En este espectáculo cubista picassiano con múltiples perspectivas el espectador siempre disfruta con aquella cara que más le agrada, ya sea la seria, trascendente y grave o la cómica acompañada generalmente del gesto o de la mueca. El espectador no sabe lo que va a ver, ve lo que ve, y sale sin poder contar de lo que iba la obra, más que nada una serie de citas clásicas y fragmentos de otras obras suyas ya rodadas y alusiones al momento actual que siempre son entendidas y aplaudidas. La realidad es que el público ha disfrutado noventa minutos con El Brujo. El Brujo es la obra.

Que nadie piense que lo de Rafael Álvarez es una trivialidad de un monologuista al uso, no, ni mucho menos.

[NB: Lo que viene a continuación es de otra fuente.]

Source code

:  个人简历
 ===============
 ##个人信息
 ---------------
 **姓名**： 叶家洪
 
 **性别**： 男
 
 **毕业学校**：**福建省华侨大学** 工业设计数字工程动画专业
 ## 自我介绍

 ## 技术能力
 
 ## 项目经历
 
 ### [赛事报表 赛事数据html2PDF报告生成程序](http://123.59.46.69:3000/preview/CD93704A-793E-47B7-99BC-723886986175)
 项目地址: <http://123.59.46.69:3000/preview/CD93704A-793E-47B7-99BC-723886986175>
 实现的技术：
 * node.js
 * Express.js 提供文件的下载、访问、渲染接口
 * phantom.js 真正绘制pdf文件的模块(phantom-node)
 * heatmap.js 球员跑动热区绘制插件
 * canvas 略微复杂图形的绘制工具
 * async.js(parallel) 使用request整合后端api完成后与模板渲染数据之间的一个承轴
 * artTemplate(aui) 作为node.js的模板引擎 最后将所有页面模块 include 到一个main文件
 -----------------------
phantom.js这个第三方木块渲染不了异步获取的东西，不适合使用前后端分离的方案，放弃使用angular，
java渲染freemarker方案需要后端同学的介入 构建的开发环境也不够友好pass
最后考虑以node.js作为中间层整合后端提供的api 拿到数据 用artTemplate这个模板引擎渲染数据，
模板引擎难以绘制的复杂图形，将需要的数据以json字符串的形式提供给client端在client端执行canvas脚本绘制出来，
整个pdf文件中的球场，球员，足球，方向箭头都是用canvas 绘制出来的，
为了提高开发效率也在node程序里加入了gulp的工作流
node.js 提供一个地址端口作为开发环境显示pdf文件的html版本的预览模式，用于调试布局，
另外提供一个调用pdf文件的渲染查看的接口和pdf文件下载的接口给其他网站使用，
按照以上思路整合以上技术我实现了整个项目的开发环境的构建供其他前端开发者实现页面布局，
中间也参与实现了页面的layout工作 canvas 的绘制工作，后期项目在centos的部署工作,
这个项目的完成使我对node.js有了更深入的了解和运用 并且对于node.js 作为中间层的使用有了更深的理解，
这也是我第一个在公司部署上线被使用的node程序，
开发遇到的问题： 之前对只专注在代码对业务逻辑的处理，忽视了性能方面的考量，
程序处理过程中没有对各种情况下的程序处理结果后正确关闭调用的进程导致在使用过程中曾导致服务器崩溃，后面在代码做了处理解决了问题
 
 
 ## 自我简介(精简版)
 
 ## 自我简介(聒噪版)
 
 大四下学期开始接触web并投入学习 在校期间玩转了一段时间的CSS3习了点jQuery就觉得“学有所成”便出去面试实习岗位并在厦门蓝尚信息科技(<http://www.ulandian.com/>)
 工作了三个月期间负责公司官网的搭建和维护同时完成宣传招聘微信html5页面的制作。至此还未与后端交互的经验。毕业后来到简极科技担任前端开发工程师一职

El Brujo tiene escuela y tiene lecturas, se sabe los clásicos al dedillo, conoce los textos y no solo los lomos de los libros, tiene profundo conocimiento y poso de la literatura española y de otras culturas teatrales, como la italiana, la shakespeariana, la griega, la intimista de los yoguis, la meditación, lo popular español…y todo lo exhibe con su chispa y gracejo. Casi podríamos decir de él lo que afirmó Goethe de Paganini, que tiene «un poder misterioso que todos sienten y que ningún filósofo explica». Eso es el duende. Con él parece como si todo el duende del mundo clásico se agolpara en esta fiesta perfecta, exponente de la cultura y de la gran sensibilidad de un pueblo que descubre en el hombre sus mejores iras, sus mejores bilis, su mejor llanto, su alegría y su sonrisa. ¿Acaso no anda por ahí el duende cuando cuenta la anécdota de Santa Teresa y el beso? Algún día habrá que aplicar a El Brujo la teoría lorquiana del duende.

Con gracia y con duende, con textos clásicos y comentarios que parecen ocurrencias, el público disfruta con este actor inclasificable de múltiples registros que alcanza sus más altas cotas cuando recita nuestros clásicos sin amanerarse ni alambicarse, aunque diga «médulas» y no «medulas» en un soneto de Quevedo. Da igual lo que diga, no importa lo que cuente o que se pierda en innumerables vericuetos narrativos, los espectadores (que van a ver a El Brujo) quedan embelesados ante él y sucumben ante el toque personal y genuino que le da a lo que narra. Y salen de este encuentro en estado catárquico, con la sensación de haber aligerado la carga existencial y sintiendo cierta alegría en el disfrute y relajo que supone esta propuesta dramática.

En una escenografía simbólica, poco más que un sillón vacío, un florete toledano, una mesita, un jarrón con rosas rojas y blancas y con una iluminación muy bien estudiada para marcar contextos y con la especial música en directo de Javier Alejano, el artista se ha desenvuelto como pez en su agua o como Brujo en escenario.

Los aplausos y los bravos fueron el premio merecido al trabajo de un actor y un personaje al que los toledanos consideran como «uno de los suyos». ¡Hasta la próxima!